Tuesday, June 14, 2016

SDA show 4 -- plastic


Any time you see a fiber show that's looking for "new," "nontraditional," "edgy" or "innovative" work, you'll see stuff made out of plastic, sure as night follows day.  And nine times out of ten, the artist statement will say this is a commentary on consumer waste and environmental degradation.  Some might even argue that making quilts or weavings or whatever out of plastic has now become traditional, maybe even a cliche.  

So when you find some of these objects in a show, you don't really have to stop and think whether this is revolutionary or innovative, because it isn't.  You can cut to the chase: do you like the object, how it was made and how it looks?

Zona Sage, The New Black

I vote yes for this piece, which is made from plastic billboard signs, sewed together as a quilt.  The orange is striking, and I love the way the artist has sliced up the letters to make an abstract design, still recognizable as typography but also formally animated and balanced.
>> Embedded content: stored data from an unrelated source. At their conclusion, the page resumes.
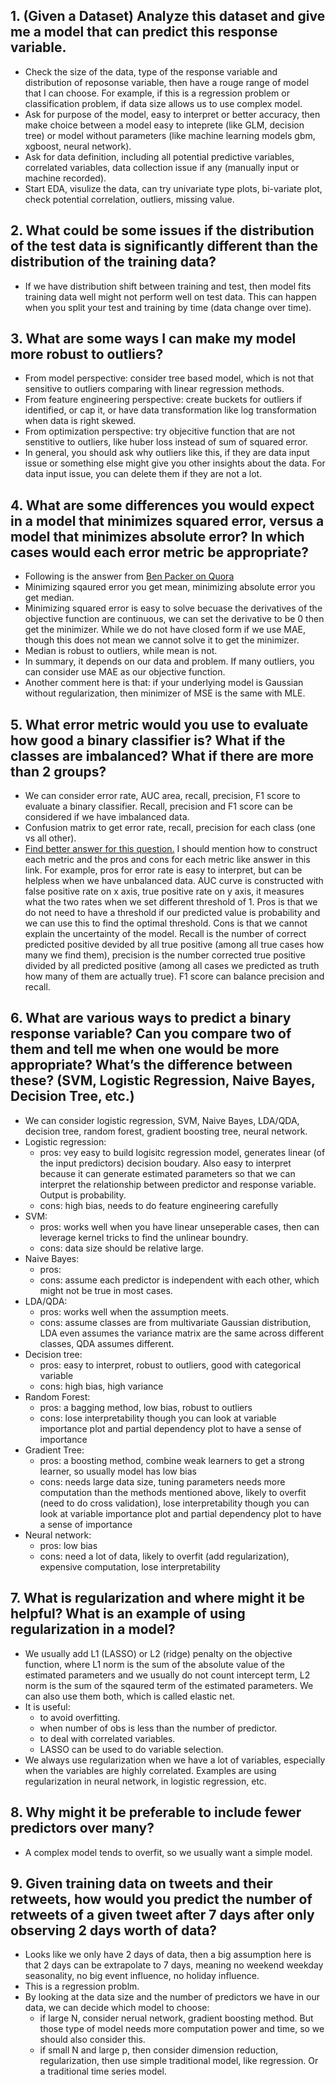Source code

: ## 1. (Given a Dataset) Analyze this dataset and give me a model that can predict this response variable.
* Check the size of the data, type of the response variable and distribution of reposonse variable, then have a rouge range of model that I can choose. For example, if this is a regression problem or classification problem, if data size allows us to use complex model.
* Ask for purpose of the model, easy to interpret or better accuracy, then make choice between a model easy to inteprete (like GLM, decision tree) or model without parameters (like machine learning models gbm, xgboost, neural network).
* Ask for data definition, including all potential predictive variables, correlated variables, data collection issue if any (manually input or machine recorded).
* Start EDA, visulize the data, can try univariate type plots, bi-variate plot, check potential correlation, outliers, missing value.

## 2. What could be some issues if the distribution of the test data is significantly different than the distribution of the training data?
* If we have distribution shift between training and test, then model fits training data well might not perform well on test data. This can happen when you split your test and training by time (data change over time).

## 3. What are some ways I can make my model more robust to outliers?
* From model perspective: consider tree based model, which is not that sensitive to outliers comparing with linear regression methods.
* From feature engineering perspective: create buckets for outliers if identified, or cap it, or have data transformation like log transformation when data is right skewed.
* From optimization perspective: try objecitive function that are not senstitive to outliers, like huber loss instead of sum of squared error.
* In general, you should ask why outliers like this, if they are data input issue or something else might give you other insights about the data. For data input issue, you can delete them if they are not a lot.

## 4. What are some differences you would expect in a model that minimizes squared error, versus a model that minimizes absolute error? In which cases would each error metric be appropriate?
* Following is the answer from [Ben Packer on Quora](https://www.quora.com/How-would-a-model-change-if-we-minimized-absolute-error-instead-of-squared-error-What-about-the-other-way-around)
* Minimizing sqaured error you get mean, minimizing absolute error you get median.
* Minimizing squared error is easy to solve becuase the derivatives of the objective function are continuous, we can set the derivative to be 0 then get the minimizer. While we do not have closed form if we use MAE, though this does not mean we cannot solve it to get the minimizer.
* Median is robust to outliers, while mean is not.
* In summary, it depends on our data and problem. If many outliers, you can consider use MAE as our objective function.
* Another comment here is that: if your underlying model is Gaussian without regularization, then minimizer of MSE is the same with MLE.

## 5. What error metric would you use to evaluate how good a binary classifier is? What if the classes are imbalanced? What if there are more than 2 groups?
* We can consider error rate, AUC area, recall, precision, F1 score to evaluate a binary classifier. Recall, precision and F1 score can be considered if we have imbalanced data.
* Confusion matrix to get error rate, recall, precision for each class (one vs all other).
* [Find better answer for this question.](https://github.com/kojino/120-Data-Science-Interview-Questions/blob/master/predictive-modeling.md#2-what-could-be-some-issues-if-the-distribution-of-the-test-data-is-significantly-different-than-the-distribution-of-the-training-data) I should mention how to construct each metric and the pros and cons for each metric like answer in this link. For example, pros for error rate is easy to interpret, but can be helpless when we have unbalanced data. AUC curve is constructed with false positive rate on x axis, true positive rate on y axis, it measures what the two rates when we set different threshold of 1. Pros is that we do not need to have a threshold if our predicted value is probability and we can use this to find the optimal threshold. Cons is that we cannot explain the uncertainty of the model. Recall is the number of correct predicted positive devided by all true positive (among all true cases how many we find them), precision is the number corrected true positive divided by all predicted positive (among all cases we predicted as truth how many of them are actually true). F1 score can balance precision and recall.

## 6. What are various ways to predict a binary response variable? Can you compare two of them and tell me when one would be more appropriate? What’s the difference between these? (SVM, Logistic Regression, Naive Bayes, Decision Tree, etc.)
* We can consider logistic regression, SVM, Naive Bayes, LDA/QDA, decision tree, random forest, gradient boosting tree, neural network.
* Logistic regression: 
   * pros: vey easy to build logisitc regression model, generates linear (of the input predictors) decision boudary. Also easy to interpret because it can generate estimated parameters so that we can interpret the relationship between predictor and response variable. Output is probability.
   * cons: high bias, needs to do feature engineering carefully
* SVM:
  * pros: works well when you have linear unseperable cases, then can leverage kernel tricks to find the unlinear boundry.
  * cons: data size should be relative large.
* Naive Bayes:
  * pros: 
  * cons: assume each predictor is independent with each other, which might not be true in most cases.
* LDA/QDA:
  * pros: works well when the assumption meets.
  * cons: assume classes are from multivariate Gaussian distribution, LDA even assumes the variance matrix are the same across different classes, QDA assumes different.
* Decision tree:
  * pros: easy to interpret, robust to outliers, good with categorical variable
  * cons: high bias, high variance
* Random Forest:
  * pros: a bagging method, low bias, robust to outliers
  * cons: lose interpretability though you can look at variable importance plot and partial dependency plot to have a sense of importance
* Gradient Tree:
  * pros: a boosting method, combine weak learners to get a strong learner, so usually model has low bias
  * cons: needs large data size, tuning parameters needs more computation than the methods mentioned above, likely to overfit (need to do cross validation), lose interpretability though you can look at variable importance plot and partial dependency plot to have a sense of importance
* Neural network:
  * pros: low bias
  * cons: need a lot of data, likely to overfit (add regularization), expensive computation, lose interpretability

## 7. What is regularization and where might it be helpful? What is an example of using regularization in a model?
* We usually add L1 (LASSO) or L2 (ridge) penalty on the objective function, where L1 norm is the sum of the absolute value of the estimated parameters and we usually do not count intercept term, L2 norm is the sum of the sqaured term of the estimated parameters. We can also use them both, which is called elastic net.
* It is useful:
  * to avoid overfitting.
  * when number of obs is less than the number of predictor.
  * to deal with correlated variables.
  * LASSO can be used to do variable selection.
* We always use regularization when we have a lot of variables, especially when the variables are highly correlated. Examples are using regularization in neural network, in logistic regression, etc.

## 8. Why might it be preferable to include fewer predictors over many?
* A complex model tends to overfit, so we usually want a simple model.

## 9. Given training data on tweets and their retweets, how would you predict the number of retweets of a given tweet after 7 days after only observing 2 days worth of data?
* Looks like we only have 2 days of data, then a big assumption here is that 2 days can be extrapolate to 7 days, meaning no weekend weekday seasonality, no big event influence, no holiday influence.
* This is a regression problm.
* By looking at the data size and the number of predictors we have in our data, we can decide which model to choose:
  * if large N, consider nerual network, gradient boosting method. But those type of model needs more computation power and time, so we should also consider this.
  * if small N and large p, then consider dimension reduction, regularization, then use simple traditional model, like regression. Or a traditional time series model.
Particularly nice is the way the shapes blend into one another across the seamlines, and how the figure and ground shift back and forth -- are we seeing orange on a white background or vice versa?  My only wish would be for this to be four times as big (it's about 30 inches across, as I recall) for real impact.

Emily Dvorin, Urban Ephemeral

I like this piece, too, a "basket" woven from plastic oxygen tubing, cable ties, acupuncture needle holders and some wire.  The medical materials are a bit off-putting, but the colors are light and bright and the green leaf-shaped doodads take the edge off the industrial vibe.

Christine Holtz, Ten Second Rule (detail below)

I thought this work, a big bag-like form made from junk food wrappers, was a little less successful.  I know we're supposed to take the message that junk food is bad for you and even disgusting in hindsight (the artist statement notes that the object is wedged in the corner "like a giant piece of discarded gum") but to me it just looked like a beanbag chair with a particularly busy print cover.  Been there, seen that.